That lawsuit against Steam’s 30% cut of game sales is now a class action, meaning many other developers could benefit
An on-going lawsuit against Valve about Steam’s “anti-competitive” practices and especially, its infamous 30% per-game revenue cut, has taken an interesting twist. According to a report, it’s now a class action suit that could benefit any developers or publishers who have sold a game over the Steam store on or after 28th January 2017.
Here’s the broad background: in April 2021, Overgrowth developers Wolfire Games filed an antitrust lawsuit against Valve in the USA, arguing that Steam uses its dominance of PC game sales to distort the market and bury the competition, and in particular that the company’s base 30% cut of revenue from each video game sold on Steam keeps overall game prices artificially high, with Valve allegedly pressuring developers not to sell their games for lower prices on stores with smaller commissioning fees.
“I believe that Valve is taking away gamers’ freedom to choose how much extra they are willing to pay to use their platform,” Wolfire founder David Rosen said at the time, as preserved by the GameDiscoverCo newsletter. “I believe they are taking away competing stores’ freedom to compete by taking advantage of their lower commission rates.

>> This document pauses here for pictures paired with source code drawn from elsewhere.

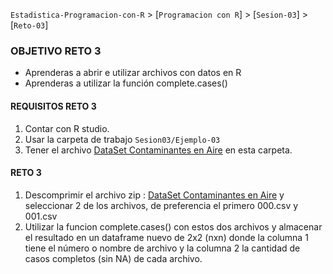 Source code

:`Estadistica-Programacion-con-R` > [`Programacion con R`] > [`Sesion-03`] > [`Reto-03`] 

### OBJETIVO RETO 3
- Aprenderas a abrir e utilizar archivos con datos en R
- Aprenderas a utilizar la función complete.cases()

#### REQUISITOS RETO 3
1. Contar con R studio.
2. Usar la carpeta de trabajo `Sesion03/Ejemplo-03`
3. Tener el archivo [DataSet Contaminantes en Aire](../Dataset/rprog_data_specdata.zip) en esta carpeta.

#### RETO 3
1. Descomprimir el archivo zip :  [DataSet Contaminantes en Aire](../Dataset/rprog_data_specdata.zip) y seleccionar 2 de los archivos, de preferencia el primero 000.csv y 001.csv
2. Utilizar la funcion complete.cases() con estos dos archivos y almacenar el resultado en un dataframe nuevo de 2x2 (nxn) donde la columna 1 tiene el número o nombre de archivo y la columna 2 la cantidad de casos completos (sin NA) de cada archivo.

I believe they are taking away developers’ freedom to use different pricing models.”
As you’d expect, Valve pushed back on all this. In July 2021, the company accused Wolfire of failing to supply evidence for their allegations, while describing the 30% basic revenue cut as an “industry standard” – a claim that, while not unfair, flies in the face of both growing developer discontent and competitors such as Epic Games Store and the Microsoft Store lowering their commission fees in recent years.
Wolfire’s lawsuit was eventually dismissed at Valve’s request in November 2021, with the judge in the case arguing that Wolfire had not demonstrated that they or anybody else had been harmed by Valve’s management of Steam. The judge also observed that the fact that competing stores like EGS have taken a smaller cut and failed, nonetheless, to usurp Steam is evidence that developers and publishers largely consider Steam’s offering worth the price.

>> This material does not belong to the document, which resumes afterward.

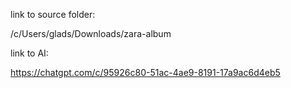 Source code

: link to source folder:

/c/Users/glads/Downloads/zara-album

link to AI:

https://chatgpt.com/c/95926c80-51ac-4ae9-8191-17a9ac6d4eb5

The judge further rejected Wolfire’s somewhat bizarre assertion that Valve has illegally tethered the Steam store (which sells the games) to the Steam platform (which encompasses social networking features, achievement tracking, game library management, and so forth). The judge found that the Steam store and platform are, on the contrary, a single product, with game sales funding the platform’s various ‘free’ features.

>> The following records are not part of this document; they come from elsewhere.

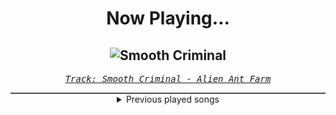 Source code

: <div align="center"> 
<h1>Now Playing...</h1>

![Smooth Criminal](https://i.scdn.co/image/ab67616d00001e023aa5698b9f13447a6ccc0dcc)
--
_<samp><a href="https://open.spotify.com/track/5z6xHjCZr7a7AIcy8sPBKy">Track: Smooth Criminal - Alien Ant Farm</a></samp>_

<div style="border: 1px #4B5054 solid"></div>
<details>
  <summary>
    Previous played songs
  </summary>
  <table>
    <thead>
      <tr>
        <th>
          Artist
        </th>
        <th>
          Song
        </th>
        <th>
          Link
        </th>
      </tr>
    </thead>
    <tbody>
      <tr><td>Alien Ant Farm</td><td>Smooth Criminal</td><td><a href="https://open.spotify.com/track/5z6xHjCZr7a7AIcy8sPBKy">https://open.spotify.com/track/5z6xHjCZr7a7AIcy8sPBKy</a></td></tr><tr><td>Resolve</td><td>Older Days</td><td><a href="https://open.spotify.com/track/3DjsiMycLUIbFsSz7hKndD">https://open.spotify.com/track/3DjsiMycLUIbFsSz7hKndD</a></td></tr><tr><td>Motionless In White</td><td>Sign Of Life</td><td><a href="https://open.spotify.com/track/73QoCfWJJWbRYmm5nCH5Y2">https://open.spotify.com/track/73QoCfWJJWbRYmm5nCH5Y2</a></td></tr><tr><td>Motionless In White</td><td>Cyberhex</td><td><a href="https://open.spotify.com/track/2vNUATEUKbavRo2gMjHs2S">https://open.spotify.com/track/2vNUATEUKbavRo2gMjHs2S</a></td></tr><tr><td>Bad Omens</td><td>Nowhere To Go</td><td><a href="https://open.spotify.com/track/4TzGD5Pryq8DTjv5QRuJaW">https://open.spotify.com/track/4TzGD5Pryq8DTjv5QRuJaW</a></td></tr><tr><td>NF</td><td>HOPE</td><td><a href="https://open.spotify.com/track/0EgLxY52mpGsXETyEsgVlP">https://open.spotify.com/track/0EgLxY52mpGsXETyEsgVlP</a></td></tr><tr><td>Daughtry</td><td>Separate Ways (Worlds Apart)</td><td><a href="https://open.spotify.com/track/7goFhrbCC2m2HI3EbBYgU4">https://open.spotify.com/track/7goFhrbCC2m2HI3EbBYgU4</a></td></tr><tr><td>Orbit Culture</td><td>From The Inside</td><td><a href="https://open.spotify.com/track/7GM0bKkQ7Lngw6SwZXACJ3">https://open.spotify.com/track/7GM0bKkQ7Lngw6SwZXACJ3</a></td></tr><tr><td>Anbu Monastir</td><td>Hokage Cypher</td><td><a href="https://open.spotify.com/track/5hGU5YvNezwlFFLUg8VKtG">https://open.spotify.com/track/5hGU5YvNezwlFFLUg8VKtG</a></td></tr><tr><td>Of Virtue</td><td>Cut Me Open</td><td><a href="https://open.spotify.com/track/55X2n241LXpRA1FTIKolcv">https://open.spotify.com/track/55X2n241LXpRA1FTIKolcv</a></td></tr><tr><td>Morgana</td><td>Agressionsblues</td><td><a href="https://open.spotify.com/track/5Ay5LJV3v3ATLYp30GaYJQ">https://open.spotify.com/track/5Ay5LJV3v3ATLYp30GaYJQ</a></td></tr><tr><td>Rob Zombie</td><td>Feel So Numb</td><td><a href="https://open.spotify.com/track/6KnNDix4Owr4vNmsPhLmxD">https://open.spotify.com/track/6KnNDix4Owr4vNmsPhLmxD</a></td></tr><tr><td>Disturbed</td><td>Asylum</td><td><a href="https://open.spotify.com/track/3VZWVvHjzkG60FyVUkTcy5">https://open.spotify.com/track/3VZWVvHjzkG60FyVUkTcy5</a></td></tr><tr><td>Killswitch Engage</td><td>In Due Time</td><td><a href="https://open.spotify.com/track/1HlOGL1p6wlpOZatJ2NwFk">https://open.spotify.com/track/1HlOGL1p6wlpOZatJ2NwFk</a></td></tr><tr><td>Asking Alexandria</td><td>Alone In A Room</td><td><a href="https://open.spotify.com/track/5Gw8owErJLfkNxWCSwPQKJ">https://open.spotify.com/track/5Gw8owErJLfkNxWCSwPQKJ</a></td></tr><tr><td>In Flames</td><td>I Am Above</td><td><a href="https://open.spotify.com/track/2t1G0rDxUY9zjML3f5mObb">https://open.spotify.com/track/2t1G0rDxUY9zjML3f5mObb</a></td></tr><tr><td>Klayton</td><td>FUBAR</td><td><a href="https://open.spotify.com/track/08aqoT82lbhlpCqnMWYb0y">https://open.spotify.com/track/08aqoT82lbhlpCqnMWYb0y</a></td></tr><tr><td>HORSKH</td><td>Trying More</td><td><a href="https://open.spotify.com/track/3xhVKCpKzdyKiH0gnugfj6">https://open.spotify.com/track/3xhVKCpKzdyKiH0gnugfj6</a></td></tr><tr><td>Soil</td><td>Breaking Me Down</td><td><a href="https://open.spotify.com/track/2ancrG9a7j8JeR07jWD6be">https://open.spotify.com/track/2ancrG9a7j8JeR07jWD6be</a></td></tr><tr><td>Element Eighty</td><td>Broken Promises</td><td><a href="https://open.spotify.com/track/2YnvR7uhlWpPdYUn1eR25y">https://open.spotify.com/track/2YnvR7uhlWpPdYUn1eR25y</a></td></tr>
    </tbody>
  </table>
</details>

</div>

Wolfire were given 30 days to amend their case, address the dismissal’s criticisms and supply additional evidence. This they did, adding sufficient context to the original claims that, in May 2022, the court found that aspects of the antitrust lawsuit could move forward. In July 2022, a court order also confirmed that Wolfire’s suit would be combined with another, similar antitrust lawsuit against Valve brought by multimedia production and VR company Dark Catt Studios.
Fast forward to today, and GamesIndustry.biz reports that the combined suit has been recategorised as a class action suit. A class action suit is, broadly, one brought on behalf of a group of absent people, going beyond those actually in court. In the event that the plaintiffs win, everybody in that group of people stands to benefit. There is an absolute world of finickity legal detail within that hazy definition, mind you, even if you confine your attention to the laws of a particular country.
According to GamesIndustry’s James Batchelor, “the class action will apply to any developers, publishers or individuals who paid a commission to Valve in connection with a game sale – referring to the 30% cut the Steam firm takes from each purchase – on or after January 28, 2017.” GI also report that the court have denied Valve’s request to exclude the testimony of a particular expert called by Dark Catt and Wolfire – the economist Dr Steven Schwartz.
All of these legal wrangles form part of the larger, existential industry wrangle about Valve and Steam’s centrality to PC gaming. My extremely Baby’s First Monopoly take is that whatever your feelings about specific aspects of Steam’s service, or Valve in general, no individual company should exert this much power over the fortunes and overall culture of an artform. As such, I welcome efforts such as Wolfire’s to challenge Valve and Steam, even if I may not agree with the detail of the suit in question.
What happens if Wolfire and Dark Catt win? According to my “PhD in Googling” grasp of class action law, it potentially means that Valve might have to compensate a large number of parties, adding up to far more than if they’d had to compensate Wolfire and Dark Catt alone. In turn, this might lead to a larger policy change at Valve, which would have dramatic ramifications for PC game publishing as a whole.
If you’d like to dive into the nitty-gritty of the legal proceedings, the GameDiscoverCo newsletter is worth signing up to. One question it raises is where, exactly, Wolfire and Dark Catt are getting the money for their legal expenses, given the vast expense of discovering and amassing evidence for a case like this.